Task: In the listing below, the line containing "Instagram DMs, SMS)" marks the end; copy exactly every line from the first through that one.

Input records:
↓↓↓

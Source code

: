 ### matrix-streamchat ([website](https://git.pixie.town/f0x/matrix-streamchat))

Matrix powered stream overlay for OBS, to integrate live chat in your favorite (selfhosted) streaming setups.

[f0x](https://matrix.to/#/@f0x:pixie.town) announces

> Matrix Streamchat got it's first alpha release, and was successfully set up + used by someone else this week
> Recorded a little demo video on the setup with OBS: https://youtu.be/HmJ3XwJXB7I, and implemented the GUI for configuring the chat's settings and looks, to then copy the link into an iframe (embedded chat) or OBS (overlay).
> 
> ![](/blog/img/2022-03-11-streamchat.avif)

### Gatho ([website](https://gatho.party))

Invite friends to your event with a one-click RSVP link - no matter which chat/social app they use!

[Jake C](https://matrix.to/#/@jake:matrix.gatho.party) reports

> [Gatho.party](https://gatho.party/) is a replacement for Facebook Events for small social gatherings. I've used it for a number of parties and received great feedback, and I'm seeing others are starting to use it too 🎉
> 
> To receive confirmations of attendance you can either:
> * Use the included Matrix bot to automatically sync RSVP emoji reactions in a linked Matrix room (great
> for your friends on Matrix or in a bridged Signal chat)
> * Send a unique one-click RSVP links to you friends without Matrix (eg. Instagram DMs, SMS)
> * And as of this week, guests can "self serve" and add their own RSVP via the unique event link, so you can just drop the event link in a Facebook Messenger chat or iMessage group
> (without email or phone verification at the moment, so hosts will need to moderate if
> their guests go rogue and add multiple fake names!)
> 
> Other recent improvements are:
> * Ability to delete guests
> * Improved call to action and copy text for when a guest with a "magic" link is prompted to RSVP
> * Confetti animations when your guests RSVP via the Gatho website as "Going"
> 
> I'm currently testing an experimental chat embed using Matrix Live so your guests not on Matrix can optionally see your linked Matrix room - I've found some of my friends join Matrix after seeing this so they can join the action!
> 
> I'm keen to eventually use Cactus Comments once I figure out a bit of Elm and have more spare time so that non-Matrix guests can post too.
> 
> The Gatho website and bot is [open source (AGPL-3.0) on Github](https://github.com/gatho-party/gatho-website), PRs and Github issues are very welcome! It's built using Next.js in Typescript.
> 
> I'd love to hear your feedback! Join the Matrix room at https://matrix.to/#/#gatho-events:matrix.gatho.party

↑↑↑

Task response:
Source code

: ### matrix-streamchat ([website](https://git.pixie.town/f0x/matrix-streamchat))

Matrix powered stream overlay for OBS, to integrate live chat in your favorite (selfhosted) streaming setups.

[f0x](https://matrix.to/#/@f0x:pixie.town) announces

> Matrix Streamchat got it's first alpha release, and was successfully set up + used by someone else this week
> Recorded a little demo video on the setup with OBS: https://youtu.be/HmJ3XwJXB7I, and implemented the GUI for configuring the chat's settings and looks, to then copy the link into an iframe (embedded chat) or OBS (overlay).
> 
> ![](/blog/img/2022-03-11-streamchat.avif)

### Gatho ([website](https://gatho.party))

Invite friends to your event with a one-click RSVP link - no matter which chat/social app they use!

[Jake C](https://matrix.to/#/@jake:matrix.gatho.party) reports

> [Gatho.party](https://gatho.party/) is a replacement for Facebook Events for small social gatherings. I've used it for a number of parties and received great feedback, and I'm seeing others are starting to use it too 🎉
> 
> To receive confirmations of attendance you can either:
> * Use the included Matrix bot to automatically sync RSVP emoji reactions in a linked Matrix room (great
> for your friends on Matrix or in a bridged Signal chat)
> * Send a unique one-click RSVP links to you friends without Matrix (eg. Instagram DMs, SMS)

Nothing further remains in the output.